Return each line of the data below that contains the string "apparaîtra".
Supplied records: Begin
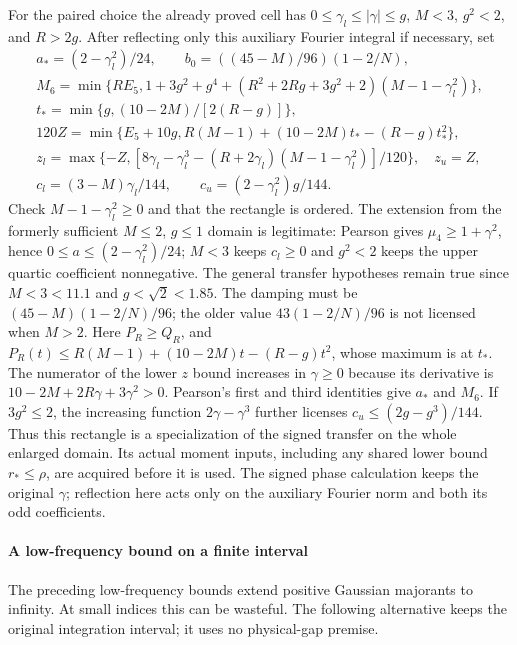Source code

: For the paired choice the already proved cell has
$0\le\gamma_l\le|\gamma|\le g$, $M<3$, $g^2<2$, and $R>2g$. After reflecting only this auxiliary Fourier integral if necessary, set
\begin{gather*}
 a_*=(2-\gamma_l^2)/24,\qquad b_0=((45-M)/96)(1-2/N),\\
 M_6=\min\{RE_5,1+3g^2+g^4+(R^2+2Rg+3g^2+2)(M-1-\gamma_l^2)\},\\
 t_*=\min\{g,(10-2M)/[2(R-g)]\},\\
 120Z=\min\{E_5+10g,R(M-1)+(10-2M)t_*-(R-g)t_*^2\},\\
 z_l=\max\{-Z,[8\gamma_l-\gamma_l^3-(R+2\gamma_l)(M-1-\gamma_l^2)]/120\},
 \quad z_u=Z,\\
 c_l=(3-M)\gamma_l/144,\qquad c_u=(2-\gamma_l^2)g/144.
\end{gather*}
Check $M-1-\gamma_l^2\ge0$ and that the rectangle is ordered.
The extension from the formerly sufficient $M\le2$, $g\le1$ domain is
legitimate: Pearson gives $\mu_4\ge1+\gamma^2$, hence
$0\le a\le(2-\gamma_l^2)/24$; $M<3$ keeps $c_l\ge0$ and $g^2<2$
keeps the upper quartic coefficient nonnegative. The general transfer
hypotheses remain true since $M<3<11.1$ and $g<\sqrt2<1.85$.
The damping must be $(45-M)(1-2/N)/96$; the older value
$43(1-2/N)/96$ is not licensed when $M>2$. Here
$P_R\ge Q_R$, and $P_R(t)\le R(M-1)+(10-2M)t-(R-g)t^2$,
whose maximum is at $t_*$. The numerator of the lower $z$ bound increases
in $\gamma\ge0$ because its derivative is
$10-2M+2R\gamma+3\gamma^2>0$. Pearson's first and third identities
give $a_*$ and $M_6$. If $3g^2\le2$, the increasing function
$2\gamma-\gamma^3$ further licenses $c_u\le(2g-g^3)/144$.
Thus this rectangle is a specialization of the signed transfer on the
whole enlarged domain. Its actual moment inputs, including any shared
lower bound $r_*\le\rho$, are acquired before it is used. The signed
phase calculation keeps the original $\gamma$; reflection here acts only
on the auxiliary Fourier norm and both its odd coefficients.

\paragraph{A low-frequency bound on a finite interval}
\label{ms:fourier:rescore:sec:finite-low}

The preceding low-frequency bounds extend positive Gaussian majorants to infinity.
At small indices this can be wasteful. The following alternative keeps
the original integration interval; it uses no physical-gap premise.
Supplied records: End
Supplied records: Begin
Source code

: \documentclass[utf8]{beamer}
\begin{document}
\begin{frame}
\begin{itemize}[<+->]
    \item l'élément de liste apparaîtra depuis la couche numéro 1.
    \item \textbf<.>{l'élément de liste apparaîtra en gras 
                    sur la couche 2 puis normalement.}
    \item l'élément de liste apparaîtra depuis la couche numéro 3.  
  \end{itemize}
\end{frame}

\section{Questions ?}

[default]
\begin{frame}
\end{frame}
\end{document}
Supplied records: End
Response to the exercise:
    \item l'élément de liste apparaîtra depuis la couche numéro 1.
    \item \textbf<.>{l'élément de liste apparaîtra en gras 
    \item l'élément de liste apparaîtra depuis la couche numéro 3.  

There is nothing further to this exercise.